If your average, returning customer is someone who comes to your store because they enjoy the experience – including the environment, customer support and product assortment – it is likely this customer will return without a coupon. If, however, most of your sales are generated based on events, discounts or other promotions, coupons may be good choice for your business. This said, most small merchants struggle to apply discounts to their inventory, and voluntarily rolling out a coupon campaign can be both costly and take away from money to be made.
Consider the following:
1. Producing print coupons costs money – therefore, money has to be spent before money is even made.
2. First time customers who use coupons are more likely to wait for another coupon before shopping again.
3. Customers who prefer coupon shopping rarely shop without them – therefore you are training your customers to only shop when a coupon is available.
To top this off, many sales associates tuck away coupons to share with their customers – offering them unsolicited, even despite a successful sale on it’s way. If you have shopped big box retailers, it’s likely you understand this scenario even more clearly.

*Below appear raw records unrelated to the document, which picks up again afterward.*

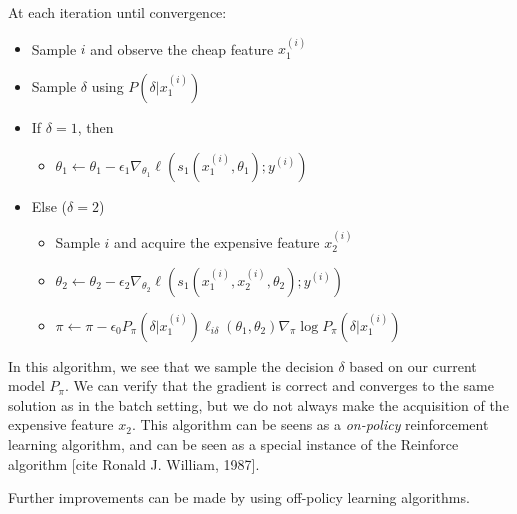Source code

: \documentclass{article}
\newcommand{\x}{x}
\newcommand{\proba}{P}
\newcommand{\loss}{\ell}
\begin{document}
At each iteration until convergence:
\begin{itemize}
  \item Sample $i$ and observe the cheap feature $x_1^{(i)}$
  \item Sample $\delta$ using $\proba(\delta | x_1^{(i)})$
  \item If $\delta=1$, then
  \begin{itemize}
    \item $\theta_1 \leftarrow \theta_1 - \epsilon_1 \nabla_{\theta_1}\loss(s_1(x_1^{(i)},\theta_1);y^{(i)})$
  \end{itemize}
\item Else ($\delta=2$)
	\begin{itemize}
	  \item Sample $i$ and acquire the expensive feature $x_2^{(i)}$	
	  \item $\theta_2 \leftarrow \theta_2 - \epsilon_2 \nabla_{\theta_2} \loss(s_1(x_1^{(i)},x_2^{(i)},\theta_2);y^{(i)})$
      \item $\pi \leftarrow \pi - \epsilon_0  \proba_\pi(\delta |  x_1^{(i)}) \loss_{i\delta}(\theta_1,\theta_2) \nabla_\pi \log \proba_\pi(\delta |  x_1^{(i)})$
	\end{itemize}	
\end{itemize}


In this algorithm, we see that we sample the decision $\delta$ based on our current model $\proba_\pi$. 
We can verify that the gradient is correct and converges to the same solution as in the batch setting, but we do not always make the acquisition of the expensive feature $\x_2$. This algorithm can be seens as a \emph{on-policy} 
reinforcement learning algorithm, and can be seen as a special instance of the Reinforce algorithm [cite Ronald J. William, 1987]. 

Further improvements can be made by using off-policy learning algorithms.
\end{document}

As independent retailers, you are in control of how you do – or don”t – market your business. Coupons are a traditional approach to gaining attention, but they don’t necessarily result in strong sales. If you train your customers to shop because your store deserves to be shopped from, coupons will quickly take a backseat to your marketing plan since it simply won’t be needed. Instead, invest your marketing time and dollars into more savvy strategies, such as in-store events, loyalty programs, store signage, customer appreciate days and more.